* THE PROBLEM: What follows is a set of entries. Repeat them exactly, but not their pictures.

### SOURCE RECORDS

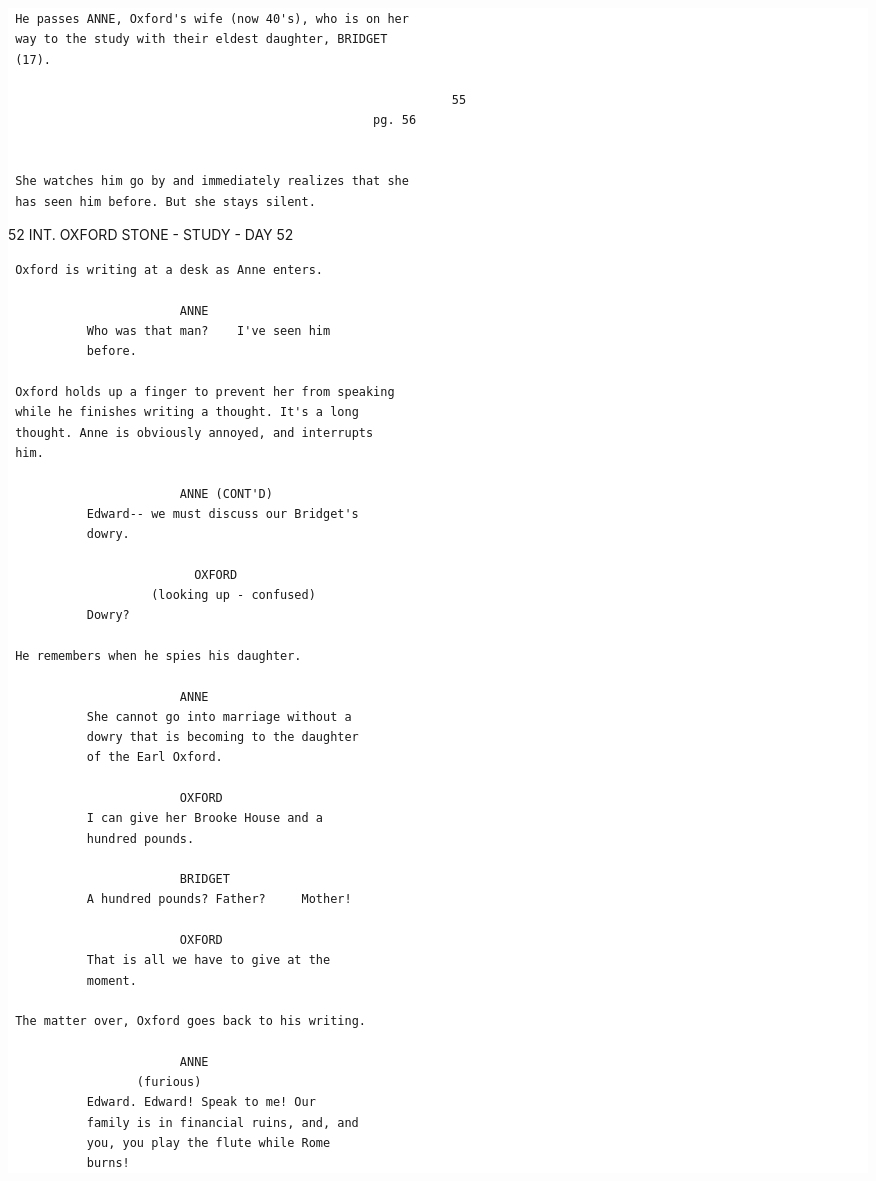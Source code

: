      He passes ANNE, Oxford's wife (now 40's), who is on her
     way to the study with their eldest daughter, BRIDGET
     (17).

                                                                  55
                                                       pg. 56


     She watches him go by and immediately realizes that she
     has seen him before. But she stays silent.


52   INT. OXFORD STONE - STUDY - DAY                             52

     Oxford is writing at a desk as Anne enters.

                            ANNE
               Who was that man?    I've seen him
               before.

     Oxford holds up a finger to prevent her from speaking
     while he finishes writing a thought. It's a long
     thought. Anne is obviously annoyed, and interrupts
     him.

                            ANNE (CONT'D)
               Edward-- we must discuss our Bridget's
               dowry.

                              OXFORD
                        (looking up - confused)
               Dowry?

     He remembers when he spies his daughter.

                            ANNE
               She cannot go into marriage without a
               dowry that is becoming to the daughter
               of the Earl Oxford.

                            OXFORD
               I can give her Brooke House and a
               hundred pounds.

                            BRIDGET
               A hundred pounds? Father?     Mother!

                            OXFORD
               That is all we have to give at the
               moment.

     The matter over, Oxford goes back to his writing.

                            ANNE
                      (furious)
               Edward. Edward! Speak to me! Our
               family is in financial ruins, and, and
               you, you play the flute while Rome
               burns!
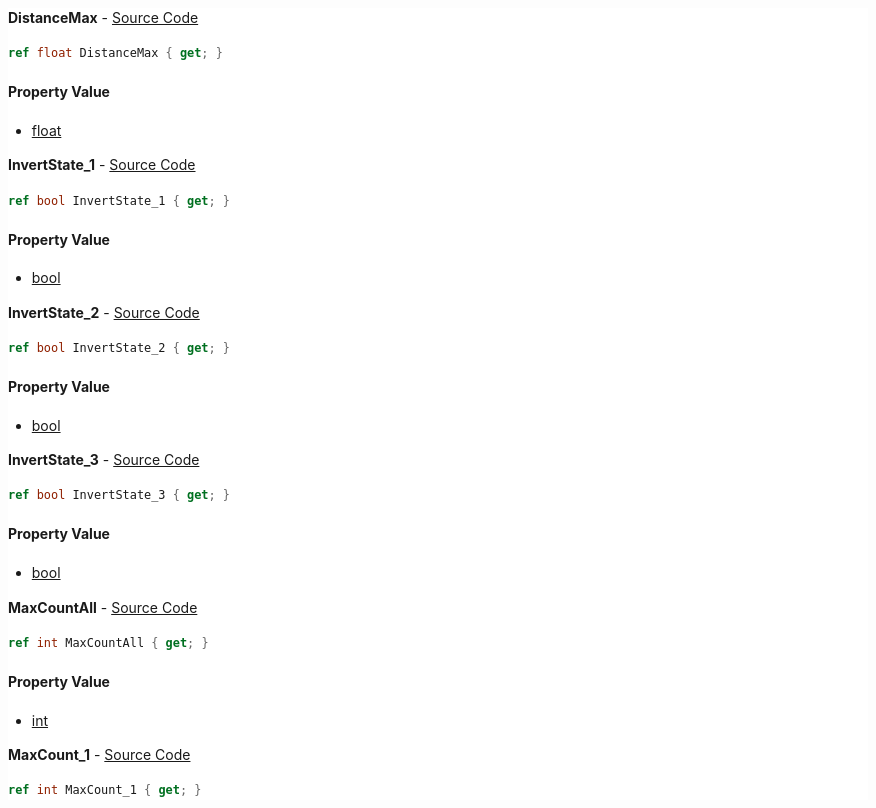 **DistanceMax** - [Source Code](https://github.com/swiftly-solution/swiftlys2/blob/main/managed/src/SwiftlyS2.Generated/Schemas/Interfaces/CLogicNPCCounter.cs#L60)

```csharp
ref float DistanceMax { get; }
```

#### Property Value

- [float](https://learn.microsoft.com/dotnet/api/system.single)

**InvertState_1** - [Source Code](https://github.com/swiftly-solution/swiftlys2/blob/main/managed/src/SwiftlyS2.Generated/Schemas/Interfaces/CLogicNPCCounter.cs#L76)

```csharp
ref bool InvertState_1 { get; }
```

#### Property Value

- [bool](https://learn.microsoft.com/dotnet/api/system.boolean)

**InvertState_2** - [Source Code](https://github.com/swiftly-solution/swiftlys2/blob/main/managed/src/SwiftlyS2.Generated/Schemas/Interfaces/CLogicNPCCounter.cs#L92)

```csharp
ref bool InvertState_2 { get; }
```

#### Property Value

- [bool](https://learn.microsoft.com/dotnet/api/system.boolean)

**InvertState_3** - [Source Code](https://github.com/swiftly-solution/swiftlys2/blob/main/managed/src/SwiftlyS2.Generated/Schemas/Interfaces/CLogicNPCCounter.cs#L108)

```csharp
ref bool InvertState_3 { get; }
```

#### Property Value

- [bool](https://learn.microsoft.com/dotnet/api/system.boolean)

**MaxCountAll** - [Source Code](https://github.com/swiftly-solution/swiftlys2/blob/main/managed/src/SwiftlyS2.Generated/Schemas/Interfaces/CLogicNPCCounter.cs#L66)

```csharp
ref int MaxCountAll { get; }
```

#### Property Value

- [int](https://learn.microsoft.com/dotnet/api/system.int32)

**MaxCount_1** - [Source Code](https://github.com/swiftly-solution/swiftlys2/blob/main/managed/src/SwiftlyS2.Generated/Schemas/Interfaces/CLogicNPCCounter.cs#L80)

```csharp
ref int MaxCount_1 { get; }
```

######

* WORKED SOLUTION:
Source code

:      He passes ANNE, Oxford's wife (now 40's), who is on her
     way to the study with their eldest daughter, BRIDGET
     (17).

                                                                  55
                                                       pg. 56


     She watches him go by and immediately realizes that she
     has seen him before. But she stays silent.


52   INT. OXFORD STONE - STUDY - DAY                             52

     Oxford is writing at a desk as Anne enters.

                            ANNE
               Who was that man?    I've seen him
               before.

     Oxford holds up a finger to prevent her from speaking
     while he finishes writing a thought. It's a long
     thought. Anne is obviously annoyed, and interrupts
     him.

                            ANNE (CONT'D)
               Edward-- we must discuss our Bridget's
               dowry.

                              OXFORD
                        (looking up - confused)
               Dowry?

     He remembers when he spies his daughter.

                            ANNE
               She cannot go into marriage without a
               dowry that is becoming to the daughter
               of the Earl Oxford.

                            OXFORD
               I can give her Brooke House and a
               hundred pounds.

                            BRIDGET
               A hundred pounds? Father?     Mother!

                            OXFORD
               That is all we have to give at the
               moment.

     The matter over, Oxford goes back to his writing.

                            ANNE
                      (furious)
               Edward. Edward! Speak to me! Our
               family is in financial ruins, and, and
               you, you play the flute while Rome
               burns!
 **DistanceMax** - [Source Code](https://github.com/swiftly-solution/swiftlys2/blob/main/managed/src/SwiftlyS2.Generated/Schemas/Interfaces/CLogicNPCCounter.cs#L60)

```csharp
ref float DistanceMax { get; }
```

#### Property Value

- [float](https://learn.microsoft.com/dotnet/api/system.single)

**InvertState_1** - [Source Code](https://github.com/swiftly-solution/swiftlys2/blob/main/managed/src/SwiftlyS2.Generated/Schemas/Interfaces/CLogicNPCCounter.cs#L76)

```csharp
ref bool InvertState_1 { get; }
```

#### Property Value

- [bool](https://learn.microsoft.com/dotnet/api/system.boolean)

**InvertState_2** - [Source Code](https://github.com/swiftly-solution/swiftlys2/blob/main/managed/src/SwiftlyS2.Generated/Schemas/Interfaces/CLogicNPCCounter.cs#L92)

```csharp
ref bool InvertState_2 { get; }
```

#### Property Value

- [bool](https://learn.microsoft.com/dotnet/api/system.boolean)

**InvertState_3** - [Source Code](https://github.com/swiftly-solution/swiftlys2/blob/main/managed/src/SwiftlyS2.Generated/Schemas/Interfaces/CLogicNPCCounter.cs#L108)

```csharp
ref bool InvertState_3 { get; }
```

#### Property Value

- [bool](https://learn.microsoft.com/dotnet/api/system.boolean)

**MaxCountAll** - [Source Code](https://github.com/swiftly-solution/swiftlys2/blob/main/managed/src/SwiftlyS2.Generated/Schemas/Interfaces/CLogicNPCCounter.cs#L66)

```csharp
ref int MaxCountAll { get; }
```

#### Property Value

- [int](https://learn.microsoft.com/dotnet/api/system.int32)

**MaxCount_1** - [Source Code](https://github.com/swiftly-solution/swiftlys2/blob/main/managed/src/SwiftlyS2.Generated/Schemas/Interfaces/CLogicNPCCounter.cs#L80)

```csharp
ref int MaxCount_1 { get; }
```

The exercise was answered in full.